Macronutrient intakes and cardio metabolic risk factors in high BMI African American children
1 The Dr Robert C and Veronica Atkins Center for Weight and Health, University of California, Berkeley, CA 94720-3100, USA
2 Department of Nutritional Sciences and Toxicology, University of California, Berkeley, CA 94720-3104, USA
3 Division of Pediatric Endocrinology, University of California, San Francisco, CA 94143, USA
Nutrition & Metabolism 2009, 6:41 doi:10.1186/1743-7075-6-41Published: 13 October 2009
The aim of this study was to evaluate the relationship between intakes of energy-providing macronutrients, and markers of cardio metabolic risk factors in high BMI African American (AA) children.

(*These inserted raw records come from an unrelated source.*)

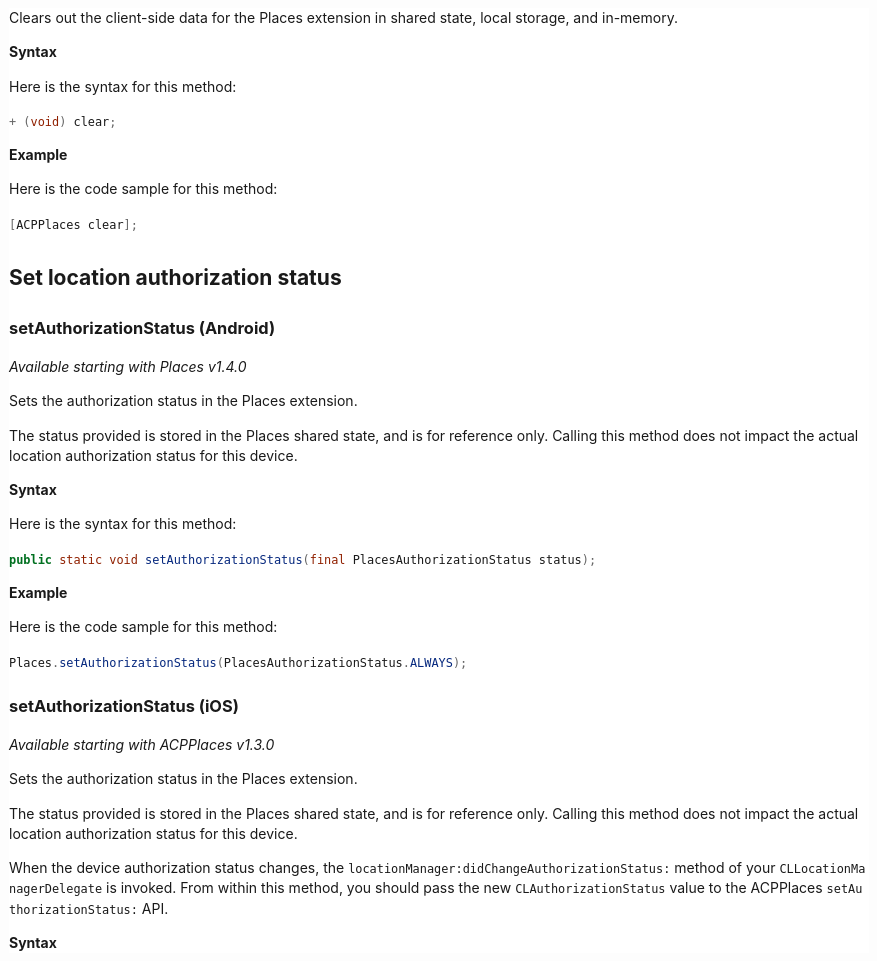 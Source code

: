 Clears out the client-side data for the Places extension in shared state, local storage, and in-memory.

**Syntax**

Here is the syntax for this method:

```objectivec
+ (void) clear;
```

**Example**

Here is the code sample for this method:

```objectivec
[ACPPlaces clear];
```

## Set location authorization status

### setAuthorizationStatus (Android)

*Available starting with Places v1.4.0*

Sets the authorization status in the Places extension.

The status provided is stored in the Places shared state, and is for reference only.
Calling this method does not impact the actual location authorization status for this device.

**Syntax**

Here is the syntax for this method:

```java
public static void setAuthorizationStatus(final PlacesAuthorizationStatus status);
```

**Example**

Here is the code sample for this method:

```java
Places.setAuthorizationStatus(PlacesAuthorizationStatus.ALWAYS);
```

### setAuthorizationStatus (iOS)

*Available starting with ACPPlaces v1.3.0*

Sets the authorization status in the Places extension.

The status provided is stored in the Places shared state, and is for reference only.
Calling this method does not impact the actual location authorization status for this device.

When the device authorization status changes, the `locationManager:didChangeAuthorizationStatus:` method of your `CLLocationManagerDelegate` is invoked. From within this method, you should pass the new `CLAuthorizationStatus` value to the ACPPlaces `setAuthorizationStatus:` API.

**Syntax**
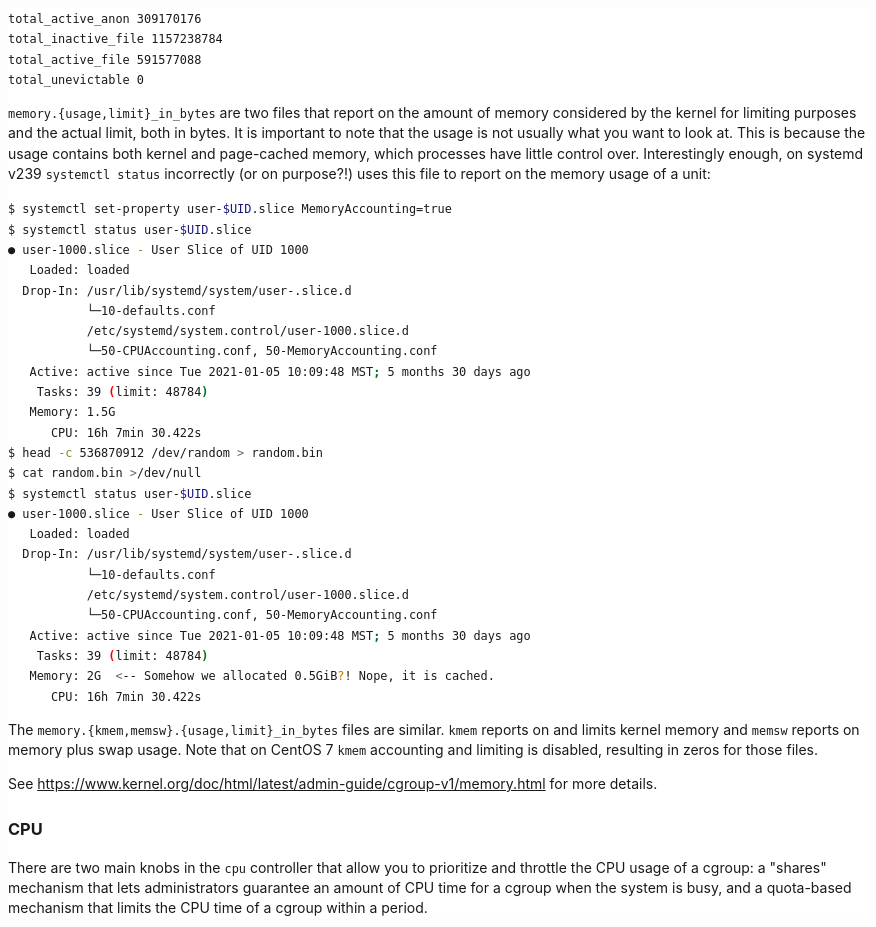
 ```bash
total_active_anon 309170176
total_inactive_file 1157238784
total_active_file 591577088
total_unevictable 0
```

`memory.{usage,limit}_in_bytes` are two files that report on the amount of memory considered by the kernel for limiting purposes and the actual limit, both in bytes. It is important to note that the usage is not usually what you want to look at. This is because the usage contains both kernel and page-cached memory, which processes have little control over. Interestingly enough, on systemd v239 `systemctl status` incorrectly (or on purpose?!) uses this file to report on the memory usage of a unit:

```bash
$ systemctl set-property user-$UID.slice MemoryAccounting=true
$ systemctl status user-$UID.slice
● user-1000.slice - User Slice of UID 1000
   Loaded: loaded
  Drop-In: /usr/lib/systemd/system/user-.slice.d
           └─10-defaults.conf
           /etc/systemd/system.control/user-1000.slice.d
           └─50-CPUAccounting.conf, 50-MemoryAccounting.conf
   Active: active since Tue 2021-01-05 10:09:48 MST; 5 months 30 days ago
    Tasks: 39 (limit: 48784)
   Memory: 1.5G
      CPU: 16h 7min 30.422s
$ head -c 536870912 /dev/random > random.bin
$ cat random.bin >/dev/null
$ systemctl status user-$UID.slice
● user-1000.slice - User Slice of UID 1000
   Loaded: loaded
  Drop-In: /usr/lib/systemd/system/user-.slice.d
           └─10-defaults.conf
           /etc/systemd/system.control/user-1000.slice.d
           └─50-CPUAccounting.conf, 50-MemoryAccounting.conf
   Active: active since Tue 2021-01-05 10:09:48 MST; 5 months 30 days ago
    Tasks: 39 (limit: 48784)
   Memory: 2G  <-- Somehow we allocated 0.5GiB?! Nope, it is cached.
      CPU: 16h 7min 30.422s
```

The `memory.{kmem,memsw}.{usage,limit}_in_bytes` files are similar. `kmem` reports on and limits kernel memory and `memsw` reports on memory plus swap usage. Note that on CentOS 7 `kmem` accounting and limiting is disabled, resulting in zeros for those files.

See https://www.kernel.org/doc/html/latest/admin-guide/cgroup-v1/memory.html for more details.

### CPU

There are two main knobs in the `cpu` controller that allow you to prioritize and throttle the CPU usage of a cgroup: a "shares" mechanism that lets administrators guarantee an amount of CPU time for a cgroup when the system is busy, and a quota-based mechanism that limits the CPU time of a cgroup within a period.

A cross sectional analysis of a sample of 9-11 year old children (n = 80) with BMI greater then the 85th percentile. Fasting hematological and biochemical measurements, and blood pressure were measured as selected markers of cardio metabolic risk factors and their relationships to dietary intakes determined.
After adjusting for gender, pubertal stage and waist circumference (WC), multivariate regression analysis showed that higher total energy intakes (when unadjusted for source of energy) were associated with higher plasma concentrations of intermediate density lipoprotein cholesterol (IDL-C) and very low density lipoprotein cholesterol (VLDL-C). Higher intakes of carbohydrate energy (fat and protein held constant) were associated with higher IDL-C, VLDL-C, triglycerides (TG) and homeostasis model assessment of insulin resistance (HOMA-IR). Higher intakes of fat (carbohydrate and protein held constant), however, were associated with lower IDL-C; and higher protein intakes (fat and carbohydrate held constant) were associated with lower HOMA-IR.
The specific macronutrients that contribute energy are significantly associated with a wide range of cardio metabolic risk factors in high BMI AA children. Increases in carbohydrate energy were associated with undesirable effects including increases in several classes of plasma lipids and HOMA-IR. Increases in protein energy were associated with the desirable effect of reduced HOMA-IR, and fat energy intakes were associated with the desirable effect of reduced IDL-C. This analysis suggests that the effect of increased energy on risk of developing cardio metabolic risk factors is influenced by the source of that energy.